Task goal - Bring together copies of the lines in the data below that contain the word "infty".

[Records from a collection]
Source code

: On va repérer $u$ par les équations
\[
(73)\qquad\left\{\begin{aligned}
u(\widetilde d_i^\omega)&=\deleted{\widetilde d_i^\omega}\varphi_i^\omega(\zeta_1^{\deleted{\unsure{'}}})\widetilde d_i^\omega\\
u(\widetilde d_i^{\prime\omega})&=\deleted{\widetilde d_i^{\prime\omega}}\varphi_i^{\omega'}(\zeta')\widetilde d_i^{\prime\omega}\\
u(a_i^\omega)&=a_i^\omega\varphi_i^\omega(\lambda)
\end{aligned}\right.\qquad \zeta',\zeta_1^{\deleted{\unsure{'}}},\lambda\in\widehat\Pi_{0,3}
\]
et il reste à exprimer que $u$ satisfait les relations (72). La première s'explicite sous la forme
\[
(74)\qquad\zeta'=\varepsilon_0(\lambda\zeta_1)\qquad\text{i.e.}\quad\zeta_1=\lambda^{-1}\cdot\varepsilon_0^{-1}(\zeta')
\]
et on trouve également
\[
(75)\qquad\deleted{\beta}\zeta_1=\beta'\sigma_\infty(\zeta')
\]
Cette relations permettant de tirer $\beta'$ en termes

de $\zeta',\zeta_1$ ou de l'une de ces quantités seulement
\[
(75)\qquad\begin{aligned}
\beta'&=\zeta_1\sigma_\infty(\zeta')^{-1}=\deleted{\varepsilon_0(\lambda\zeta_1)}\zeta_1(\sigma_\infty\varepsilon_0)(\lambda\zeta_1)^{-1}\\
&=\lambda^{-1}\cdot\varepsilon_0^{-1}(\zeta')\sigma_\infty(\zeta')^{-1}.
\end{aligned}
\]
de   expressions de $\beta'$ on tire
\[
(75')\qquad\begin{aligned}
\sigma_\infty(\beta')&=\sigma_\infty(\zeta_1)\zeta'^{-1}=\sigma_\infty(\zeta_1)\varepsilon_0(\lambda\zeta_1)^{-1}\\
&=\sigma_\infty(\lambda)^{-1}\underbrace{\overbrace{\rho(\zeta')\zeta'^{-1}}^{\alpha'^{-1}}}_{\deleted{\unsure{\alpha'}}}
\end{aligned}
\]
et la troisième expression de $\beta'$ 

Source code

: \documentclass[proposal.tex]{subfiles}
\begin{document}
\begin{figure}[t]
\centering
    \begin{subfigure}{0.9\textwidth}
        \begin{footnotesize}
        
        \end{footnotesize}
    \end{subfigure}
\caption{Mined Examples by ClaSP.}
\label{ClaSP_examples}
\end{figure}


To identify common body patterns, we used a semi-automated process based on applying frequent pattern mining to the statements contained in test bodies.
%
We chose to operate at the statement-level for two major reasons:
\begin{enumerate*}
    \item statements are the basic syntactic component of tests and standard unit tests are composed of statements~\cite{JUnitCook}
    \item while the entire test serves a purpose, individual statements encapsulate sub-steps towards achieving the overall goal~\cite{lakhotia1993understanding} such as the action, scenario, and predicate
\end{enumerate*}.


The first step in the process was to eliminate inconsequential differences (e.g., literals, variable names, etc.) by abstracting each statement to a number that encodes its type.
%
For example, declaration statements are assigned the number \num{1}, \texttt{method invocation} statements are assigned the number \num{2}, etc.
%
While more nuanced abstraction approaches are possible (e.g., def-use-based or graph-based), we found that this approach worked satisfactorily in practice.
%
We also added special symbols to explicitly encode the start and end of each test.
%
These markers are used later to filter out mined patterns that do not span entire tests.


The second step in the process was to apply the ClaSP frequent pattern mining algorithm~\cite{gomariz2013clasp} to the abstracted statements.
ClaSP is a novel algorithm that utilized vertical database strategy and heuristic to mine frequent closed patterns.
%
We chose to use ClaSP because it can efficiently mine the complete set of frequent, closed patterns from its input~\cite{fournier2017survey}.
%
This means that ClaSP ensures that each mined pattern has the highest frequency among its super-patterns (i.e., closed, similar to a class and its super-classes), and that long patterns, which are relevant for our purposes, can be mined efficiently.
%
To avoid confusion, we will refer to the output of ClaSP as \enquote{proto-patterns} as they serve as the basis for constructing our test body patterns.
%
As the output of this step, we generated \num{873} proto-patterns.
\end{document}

Reply -
(75)\qquad\deleted{\beta}\zeta_1=\beta'\sigma_\infty(\zeta')
\beta'&=\zeta_1\sigma_\infty(\zeta')^{-1}=\deleted{\varepsilon_0(\lambda\zeta_1)}\zeta_1(\sigma_\infty\varepsilon_0)(\lambda\zeta_1)^{-1}\\
&=\lambda^{-1}\cdot\varepsilon_0^{-1}(\zeta')\sigma_\infty(\zeta')^{-1}.
\sigma_\infty(\beta')&=\sigma_\infty(\zeta_1)\zeta'^{-1}=\sigma_\infty(\zeta_1)\varepsilon_0(\lambda\zeta_1)^{-1}\\
&=\sigma_\infty(\lambda)^{-1}\underbrace{\overbrace{\rho(\zeta')\zeta'^{-1}}^{\alpha'^{-1}}}_{\deleted{\unsure{\alpha'}}}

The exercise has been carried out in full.